Zwar kamen im Auftrag der Stadt auch Rechtsgutachter zum Schluss, dass die Zwischennutzungsinitiative einen Eingriff in übergeordnetes Recht darstelle – dieser sei allerdings verhältnismässig und durch überwiegende öffentliche Anliegen gerechtfertigt. «In dubio pro populo», im Zweifel für die Bevölkerung also.

 

Politische Kampfansage?

Den Aufruf des Kabit zu zivilem Ungehorsam findet Erich Fehr problematisch, nimmt ihn gleichzeitig aber auch gelassen. Er hält den angekündigten Boykott für einen Ausdruck der ideologischen Haltung der Kabit und für eine politische Kampfansage. «Ich bin mir nicht so sicher, ob die Bieler Immobilien-Treuhänder tatsächlich bereit sein werden, organisiert rechtswidrig vorzugehen», sagt der Stadtpräsident.

Doch wie will die Stadt erreichen, dass mehr leer stehender Raum zwischengenutzt wird, wenn die führenden Akteure im Bieler Immobilienmarkt die Mitarbeit verweigern? Fehr glaubt, dass es nur eine Frage der Zeit ist, bis sich immer mehr Hausbesitzer offen zeigen für Zwischennutzungen. Dies, weil der Leidensdruck zunehmen werde: Es ist absehbar, dass vor allem bei den Geschäftslokalen der Leerstand in den nächsten Jahren noch einmal massiv zunehmen wird. «Das wird auch den Immobilieneigentümern zu denken geben», glaubt Fehr.

Der Gemeinderat ist überzeugt, dass Zwischennutzungen letztlich auch den Hausbesitzern nützten: Vandalismus und Besetzungen werde vorgebeugt, der Standort eines Areals werde aufgewertet, da soziokulturelle Projekte eine grosse Ausstrahlung hätten. Zudem glaubt die Stadtregierung, dass aus einer temporären Nutzung auch immer etwas Dauerhaftes werden könne. So könnten etwa junge Startup-Firmen die Markttauglichkeit ihrer Produkte ausloten.

 

«Fürchten Gentrifizierung»

Genau solche Überlegungen sind Grund dafür, dass dem Initiativ-Komitee plötzlich die eigene Initiative nicht mehr weit genug geht. Muriel Günther, Juso-Stadträtin und Mitinitiantin des Volksbegehrens, sagt, dass man seit der Lancierung der Initiative auf der Strasse in vielen Gesprächen dazugelernt habe. «Die Menschen haben die Initiative unterschrieben, weil sie sich eine lebendigere Kultur und mehr Vereinsleben wünschen, nicht zusätzliche Pop-up-Stores.»

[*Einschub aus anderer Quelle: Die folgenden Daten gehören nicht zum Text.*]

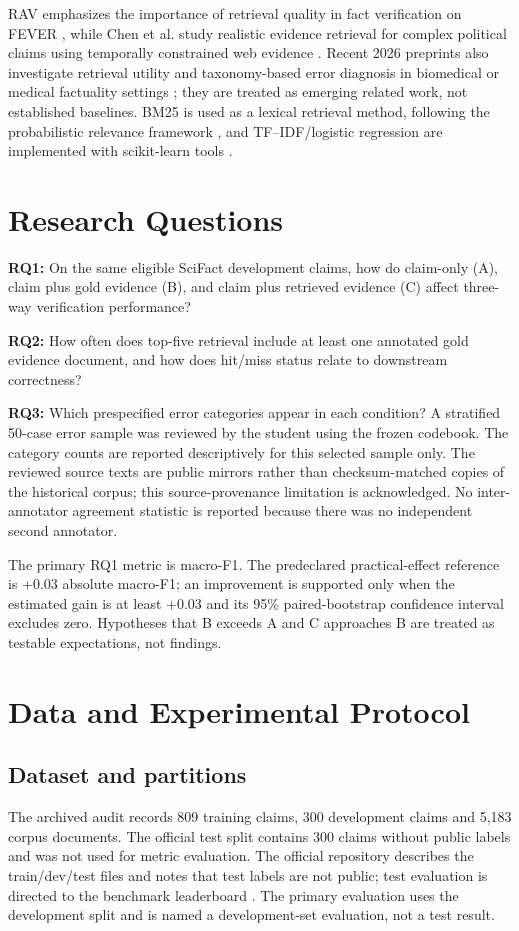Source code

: \documentclass[10pt]{article}
\begin{document}
RAV emphasizes the importance of retrieval quality in fact verification on FEVER \citep{zheng2024rav}, while Chen et al. study realistic evidence retrieval for complex political claims using temporally constrained web evidence \citep{chen2024complex}. Recent 2026 preprints also investigate retrieval utility and taxonomy-based error diagnosis in biomedical or medical factuality settings \citep{deka2026retrieval,huang2026taxonomy}; they are treated as emerging related work, not established baselines. BM25 is used as a lexical retrieval method, following the probabilistic relevance framework \citep{robertson2009bm25}, and TF--IDF/logistic regression are implemented with scikit-learn tools \citep{pedregosa2011sklearn}.

\section{Research Questions}
\textbf{RQ1:} On the same eligible SciFact development claims, how do claim-only (A), claim plus gold evidence (B), and claim plus retrieved evidence (C) affect three-way verification performance?

\textbf{RQ2:} How often does top-five retrieval include at least one annotated gold evidence document, and how does hit/miss status relate to downstream correctness?

\textbf{RQ3:} Which prespecified error categories appear in each condition? A stratified 50-case error sample was reviewed by the student using the frozen codebook. The category counts are reported descriptively for this selected sample only. The reviewed source texts are public mirrors rather than checksum-matched copies of the historical corpus; this source-provenance limitation is acknowledged. No inter-annotator agreement statistic is reported because there was no independent second annotator.

The primary RQ1 metric is macro-F1. The predeclared practical-effect reference is +0.03 absolute macro-F1; an improvement is supported only when the estimated gain is at least +0.03 and its 95\% paired-bootstrap confidence interval excludes zero. Hypotheses that B exceeds A and C approaches B are treated as testable expectations, not findings.

\section{Data and Experimental Protocol}
\subsection{Dataset and partitions}
The archived audit records 809 training claims, 300 development claims and 5,183 corpus documents. The official test split contains 300 claims without public labels and was not used for metric evaluation. The official repository describes the train/dev/test files and notes that test labels are not public; test evaluation is directed to the benchmark leaderboard \citep{wadden2020fact}. The primary evaluation uses the development split and is named a development-set evaluation, not a test result.
\end{document}

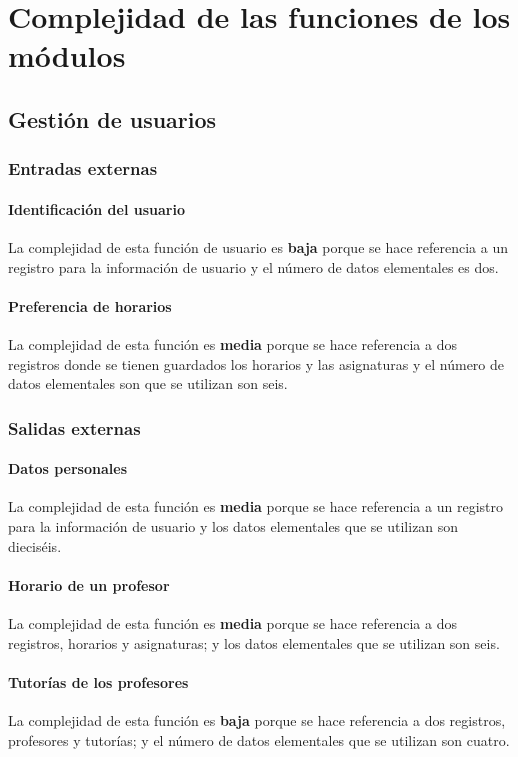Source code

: \documentclass[11pt,a4paper,spanish,twoside]{book}
\begin{document}
\chapter{Complejidad de las funciones de los  módulos} \label{cap:com}
\section{Gestión de usuarios}
\subsection{Entradas externas}
\subsubsection{Identificación del usuario}
La complejidad de esta función de usuario es \textbf{baja} porque se hace
referencia a un registro para la información de usuario y el número de datos
elementales es dos. 

\subsubsection{Preferencia de horarios} 
La complejidad de esta función es \textbf{media} porque se hace
referencia a dos registros donde se tienen guardados los horarios y las
asignaturas y el número de datos elementales son que se utilizan son seis. 

\subsection{Salidas externas}
\subsubsection{Datos personales}
La complejidad de esta función es \textbf{media} porque se hace referencia a
un registro para la información de usuario y los datos elementales que se
utilizan son dieciséis.

\subsubsection{Horario de un profesor}
La complejidad de esta función es \textbf{media} porque se hace referencia a
dos registros, horarios y asignaturas; y los datos elementales que
se utilizan son seis.

\subsubsection{Tutorías de los profesores} 
La complejidad de esta función es \textbf{baja} porque se hace referencia a
dos registros, profesores y tutorías; y el número de datos elementales que se
utilizan son cuatro. 
\end{document}
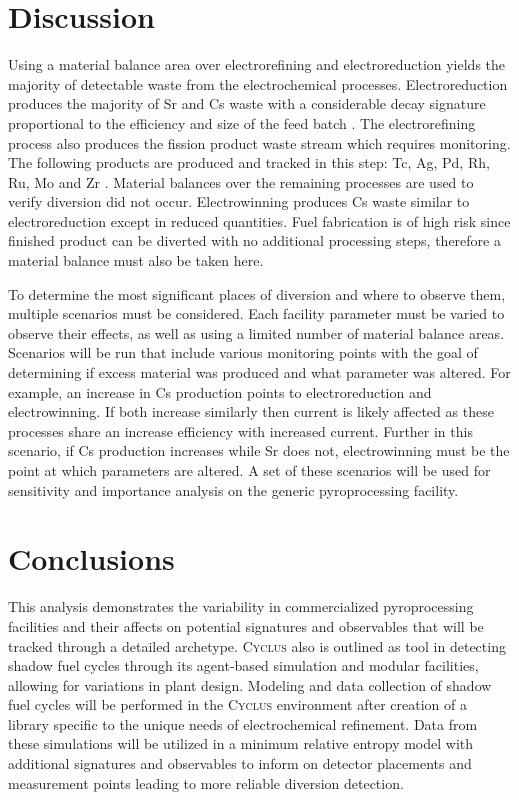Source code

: \documentclass{anstrans}
\newcommand{\Cyclus}{\textsc{Cyclus}\xspace}%
\begin{document}
\section{Discussion}
Using a material balance area over electrorefining and electroreduction yields the majority of detectable waste from the electrochemical processes. Electroreduction produces the majority of Sr and Cs waste with a considerable decay signature proportional to the efficiency and size of the feed batch \cite{Borrelli_2017,flowsheet_1998}. The electrorefining process also produces the fission product waste stream which requires monitoring. The following products are produced and tracked in this step: Tc, Ag, Pd, Rh, Ru, Mo and Zr \cite{flowsheet_1998}. Material balances over the remaining processes are used to verify diversion did not occur. Electrowinning produces Cs waste similar to electroreduction except in reduced quantities. Fuel fabrication is of high risk since finished product can be diverted with no additional processing steps, therefore a material balance must also be taken here. 

To determine the most significant places of diversion and where to observe them, multiple scenarios must be considered. Each facility parameter must be varied to observe their effects, as well as using a limited number of material balance areas. Scenarios will be run that include various monitoring points with the goal of determining if excess material was produced and what parameter was altered. For example, an increase in Cs production points to electroreduction and electrowinning. If both increase similarly then current is likely affected as these processes share an increase efficiency with increased current. Further in this scenario, if Cs production increases while Sr does not, electrowinning must be the point at which parameters are altered. A set of these scenarios will be used for sensitivity and importance analysis on the generic pyroprocessing facility.

\section{Conclusions}
This analysis demonstrates the variability in commercialized pyroprocessing facilities and their affects on potential signatures and observables that will be tracked through a detailed archetype. \Cyclus also is outlined as tool in detecting shadow fuel cycles through its agent-based simulation and modular facilities, allowing for variations in plant design. Modeling and data collection of shadow fuel cycles will be performed in the \Cyclus environment after creation of a library specific to the unique needs of electrochemical refinement. Data from these simulations will be utilized in a minimum relative entropy model with additional signatures and observables to inform on detector placements and measurement points leading to more reliable diversion detection.
\end{document}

Deshalb fordert das Komitee jetzt, Leerraum nur an gemeinnützige Projekte zu vermitteln. Das sei keine rein ideologische Forderung, sagt Günther, «wir fürchten schlicht, dass eine Förderung von gewinnorientierten Zwischennutzungen eine Gentrifizierung zur Folge hätte». Das Komitee fürchtet weiter, dass das vorgelegte Reglement zum Papiertiger verkommen könnte. Um das zu verhindern, soll die Stadt verpflichtet werden, selber Leerraum temporär zu mieten und zu vermitteln. Schliesslich, sagt Günther, sollten Zwischennutzungen in Biel eine Institution werden.

Der Stadtrat berät die Umsetzung der Zwischennutzungsinitiative nächsten Mittwoch. Lehnt er das Reglement ab, kommt es zu einer Volksabstimmung.